Records shown Start Marker
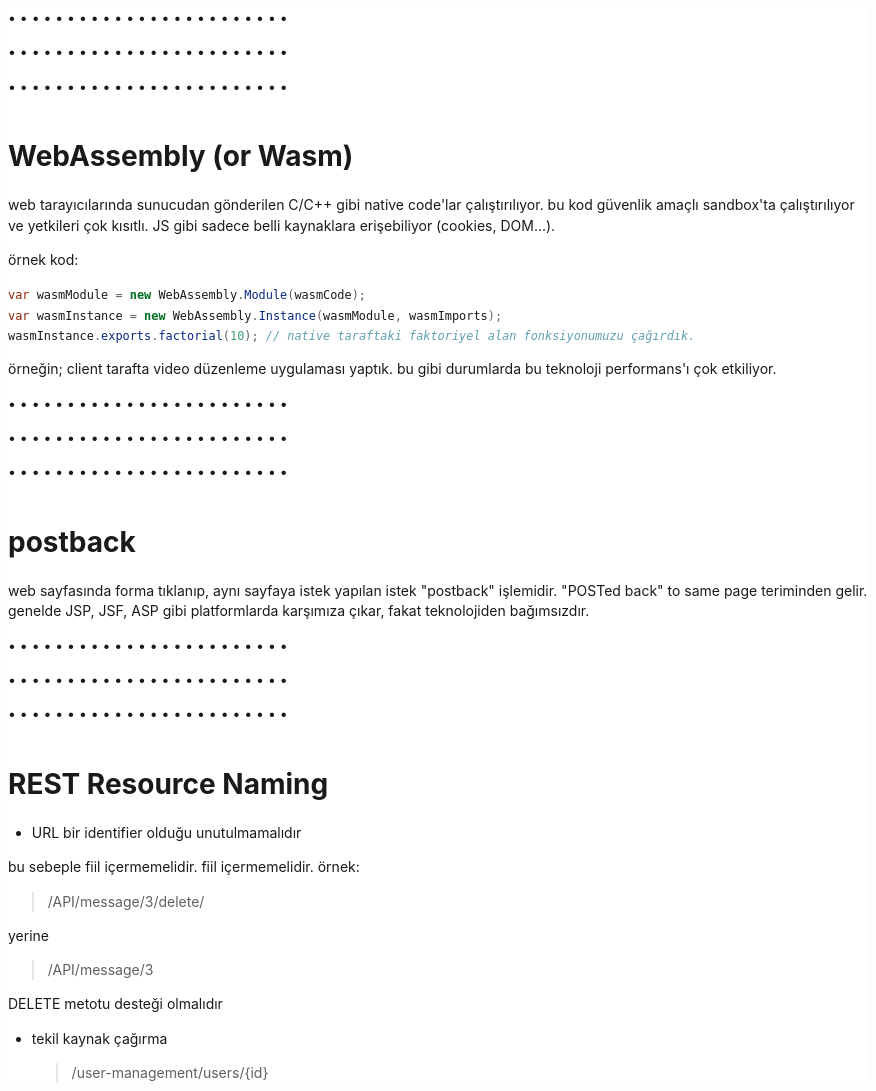 • • • • • • • • • • • • • • • • • • • • • • • •

• • • • • • • • • • • • • • • • • • • • • • • •

• • • • • • • • • • • • • • • • • • • • • • • •

# WebAssembly (or Wasm)
web tarayıcılarında sunucudan gönderilen C/C++ gibi native code'lar çalıştırılıyor. bu kod güvenlik amaçlı sandbox'ta çalıştırılıyor ve yetkileri çok kısıtlı. JS gibi sadece belli kaynaklara erişebiliyor (cookies, DOM...).

örnek kod:

```java
var wasmModule = new WebAssembly.Module(wasmCode);
var wasmInstance = new WebAssembly.Instance(wasmModule, wasmImports);
wasmInstance.exports.factorial(10); // native taraftaki faktoriyel alan fonksiyonumuzu çağırdık.
```

örneğin; client tarafta video düzenleme uygulaması yaptık. bu gibi durumlarda bu teknoloji performans'ı çok etkiliyor.

• • • • • • • • • • • • • • • • • • • • • • • •

• • • • • • • • • • • • • • • • • • • • • • • •

• • • • • • • • • • • • • • • • • • • • • • • •

# postback

web sayfasında forma tıklanıp, aynı sayfaya istek yapılan istek "postback" işlemidir. "POSTed back" to same page teriminden gelir. genelde JSP, JSF, ASP gibi platformlarda karşımıza çıkar, fakat teknolojiden bağımsızdır.

• • • • • • • • • • • • • • • • • • • • • • • •

• • • • • • • • • • • • • • • • • • • • • • • •

• • • • • • • • • • • • • • • • • • • • • • • •

# REST Resource Naming
- URL bir identifier olduğu unutulmamalıdır

bu sebeple fiil içermemelidir. fiil içermemelidir.
örnek:

> /API/message/3/delete/

yerine

> /API/message/3

  DELETE metotu desteği olmalıdır

- tekil kaynak çağırma

  > /user-management/users/{id}
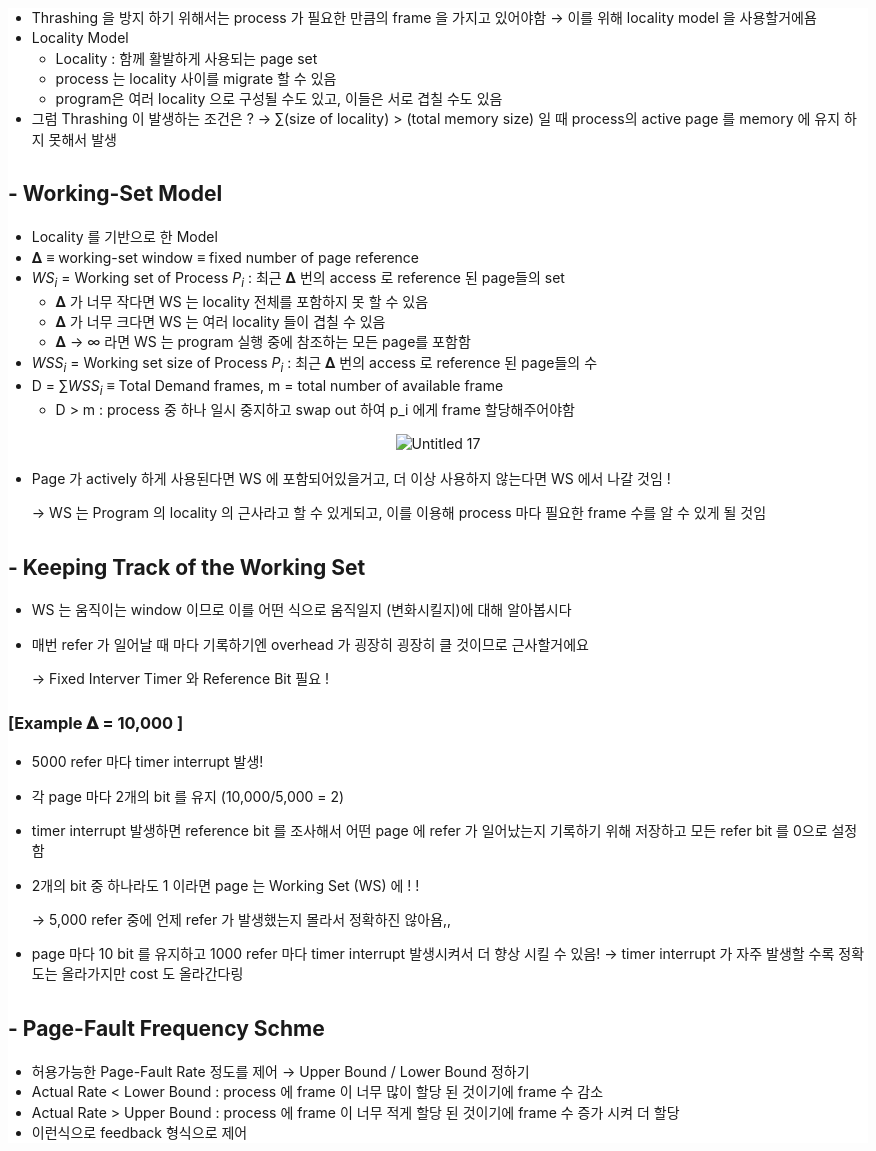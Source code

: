 - Thrashing 을 방지 하기 위해서는 process 가 필요한 만큼의 frame 을 가지고 있어야함 → 이를 위해 locality model 을 사용할거에욤
- Locality Model
    - Locality : 함께 활발하게 사용되는 page set
    - process 는 locality 사이를 migrate 할 수 있음
    - program은 여러 locality 으로 구성될 수도 있고, 이들은 서로 겹칠 수도 있음
- 그럼 Thrashing 이 발생하는 조건은 ? → ∑(size of locality) > (total memory size) 일 때 process의 active page 를 memory 에 유지 하지 못해서 발생

## - Working-Set Model

- Locality 를 기반으로 한 Model
- 𝚫 ≡ working-set window ≡ fixed number of page reference
- $WS_i$  = Working set of Process $P_i$ : 최근 𝚫 번의 access 로 reference 된 page들의 set
    - 𝚫 가 너무 작다면 WS 는 locality 전체를 포함하지 못 할 수 있음
    - 𝚫 가 너무 크다면 WS 는 여러 locality 들이 겹칠 수 있음
    - 𝚫 → ∞ 라면 WS 는 program 실행 중에 참조하는 모든 page를 포함함
- $WSS_i$ = Working set size of Process $P_i$ : 최근 𝚫 번의 access 로 reference 된 page들의 수
- D = $\sum WSS_i$ ≡ Total Demand frames, m = total number of available frame
    - D > m : process 중 하나 일시 중지하고 swap out 하여 p_i 에게 frame 할당해주어야함

<center>
<img width="600" alt="Untitled 17" src="https://github.com/RUTuna/RUTuna.github.io/assets/87251867/91348e35-2f28-49c1-9453-0509dbb3eabf">
</center>

- Page 가 actively 하게 사용된다면 WS 에 포함되어있을거고, 더 이상 사용하지 않는다면 WS 에서 나갈 것임 !
    
    → WS 는 Program 의 locality 의 근사라고 할 수 있게되고, 이를 이용해 process 마다 필요한 frame 수를 알 수 있게 될 것임
    

## - Keeping Track of the Working Set

- WS 는 움직이는 window 이므로 이를 어떤 식으로 움직일지 (변화시킬지)에 대해 알아봅시다
- 매번 refer 가 일어날 때 마다 기록하기엔 overhead 가 굉장히 굉장히 클 것이므로 근사할거에요
    
    → Fixed Interver Timer 와 Reference Bit 필요 !
    

### [Example 𝚫 = 10,000 ]

- 5000 refer 마다 timer interrupt 발생!
- 각 page 마다 2개의 bit 를 유지 (10,000/5,000 = 2)
- timer interrupt 발생하면 reference bit 를 조사해서 어떤 page 에 refer 가 일어났는지 기록하기 위해 저장하고 모든 refer bit 를 0으로 설정함
- 2개의 bit 중 하나라도 1 이라면 page 는 Working Set (WS) 에 ! !
    
    → 5,000 refer 중에 언제 refer 가 발생했는지 몰라서 정확하진 않아욤,,
    

- page 마다 10 bit 를 유지하고 1000 refer 마다 timer interrupt 발생시켜서 더 향상 시킬 수 있음! → timer interrupt 가 자주 발생할 수록 정확도는 올라가지만 cost 도 올라간다링

## - Page-Fault Frequency Schme

- 허용가능한 Page-Fault Rate 정도를 제어 → Upper Bound / Lower Bound 정하기
- Actual Rate < Lower Bound : process 에 frame 이 너무 많이 할당 된 것이기에 frame 수 감소
- Actual Rate > Upper Bound : process 에 frame 이 너무 적게 할당 된 것이기에 frame 수 증가 시켜 더 할당
- 이런식으로 feedback 형식으로 제어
Records shown End Marker
• _Task brief_
The expected response is every line of the material, written out exactly, with the images removed.

• _Response to this task_
 • • • • • • • • • • • • • • • • • • • • • • • •

• • • • • • • • • • • • • • • • • • • • • • • •

• • • • • • • • • • • • • • • • • • • • • • • •

# WebAssembly (or Wasm)
web tarayıcılarında sunucudan gönderilen C/C++ gibi native code'lar çalıştırılıyor. bu kod güvenlik amaçlı sandbox'ta çalıştırılıyor ve yetkileri çok kısıtlı. JS gibi sadece belli kaynaklara erişebiliyor (cookies, DOM...).

örnek kod:

```java
var wasmModule = new WebAssembly.Module(wasmCode);
var wasmInstance = new WebAssembly.Instance(wasmModule, wasmImports);
wasmInstance.exports.factorial(10); // native taraftaki faktoriyel alan fonksiyonumuzu çağırdık.
```

örneğin; client tarafta video düzenleme uygulaması yaptık. bu gibi durumlarda bu teknoloji performans'ı çok etkiliyor.

• • • • • • • • • • • • • • • • • • • • • • • •

• • • • • • • • • • • • • • • • • • • • • • • •

• • • • • • • • • • • • • • • • • • • • • • • •

# postback

web sayfasında forma tıklanıp, aynı sayfaya istek yapılan istek "postback" işlemidir. "POSTed back" to same page teriminden gelir. genelde JSP, JSF, ASP gibi platformlarda karşımıza çıkar, fakat teknolojiden bağımsızdır.

• • • • • • • • • • • • • • • • • • • • • • • •

• • • • • • • • • • • • • • • • • • • • • • • •

• • • • • • • • • • • • • • • • • • • • • • • •

# REST Resource Naming
- URL bir identifier olduğu unutulmamalıdır

bu sebeple fiil içermemelidir. fiil içermemelidir.
örnek:

> /API/message/3/delete/

yerine

> /API/message/3

  DELETE metotu desteği olmalıdır

- tekil kaynak çağırma

  > /user-management/users/{id}
Source code

: - Thrashing 을 방지 하기 위해서는 process 가 필요한 만큼의 frame 을 가지고 있어야함 → 이를 위해 locality model 을 사용할거에욤
- Locality Model
    - Locality : 함께 활발하게 사용되는 page set
    - process 는 locality 사이를 migrate 할 수 있음
    - program은 여러 locality 으로 구성될 수도 있고, 이들은 서로 겹칠 수도 있음
- 그럼 Thrashing 이 발생하는 조건은 ? → ∑(size of locality) > (total memory size) 일 때 process의 active page 를 memory 에 유지 하지 못해서 발생

## - Working-Set Model

- Locality 를 기반으로 한 Model
- 𝚫 ≡ working-set window ≡ fixed number of page reference
- $WS_i$  = Working set of Process $P_i$ : 최근 𝚫 번의 access 로 reference 된 page들의 set
    - 𝚫 가 너무 작다면 WS 는 locality 전체를 포함하지 못 할 수 있음
    - 𝚫 가 너무 크다면 WS 는 여러 locality 들이 겹칠 수 있음
    - 𝚫 → ∞ 라면 WS 는 program 실행 중에 참조하는 모든 page를 포함함
- $WSS_i$ = Working set size of Process $P_i$ : 최근 𝚫 번의 access 로 reference 된 page들의 수
- D = $\sum WSS_i$ ≡ Total Demand frames, m = total number of available frame
    - D > m : process 중 하나 일시 중지하고 swap out 하여 p_i 에게 frame 할당해주어야함

<center>
<img width="600" alt="Untitled 17" src="https://github.com/RUTuna/RUTuna.github.io/assets/87251867/91348e35-2f28-49c1-9453-0509dbb3eabf">
</center>

- Page 가 actively 하게 사용된다면 WS 에 포함되어있을거고, 더 이상 사용하지 않는다면 WS 에서 나갈 것임 !
    
    → WS 는 Program 의 locality 의 근사라고 할 수 있게되고, 이를 이용해 process 마다 필요한 frame 수를 알 수 있게 될 것임
    

## - Keeping Track of the Working Set

- WS 는 움직이는 window 이므로 이를 어떤 식으로 움직일지 (변화시킬지)에 대해 알아봅시다
- 매번 refer 가 일어날 때 마다 기록하기엔 overhead 가 굉장히 굉장히 클 것이므로 근사할거에요
    
    → Fixed Interver Timer 와 Reference Bit 필요 !
    

### [Example 𝚫 = 10,000 ]

- 5000 refer 마다 timer interrupt 발생!
- 각 page 마다 2개의 bit 를 유지 (10,000/5,000 = 2)
- timer interrupt 발생하면 reference bit 를 조사해서 어떤 page 에 refer 가 일어났는지 기록하기 위해 저장하고 모든 refer bit 를 0으로 설정함
- 2개의 bit 중 하나라도 1 이라면 page 는 Working Set (WS) 에 ! !
    
    → 5,000 refer 중에 언제 refer 가 발생했는지 몰라서 정확하진 않아욤,,
    

- page 마다 10 bit 를 유지하고 1000 refer 마다 timer interrupt 발생시켜서 더 향상 시킬 수 있음! → timer interrupt 가 자주 발생할 수록 정확도는 올라가지만 cost 도 올라간다링

## - Page-Fault Frequency Schme

- 허용가능한 Page-Fault Rate 정도를 제어 → Upper Bound / Lower Bound 정하기
- Actual Rate < Lower Bound : process 에 frame 이 너무 많이 할당 된 것이기에 frame 수 감소
- Actual Rate > Upper Bound : process 에 frame 이 너무 적게 할당 된 것이기에 frame 수 증가 시켜 더 할당
- 이런식으로 feedback 형식으로 제어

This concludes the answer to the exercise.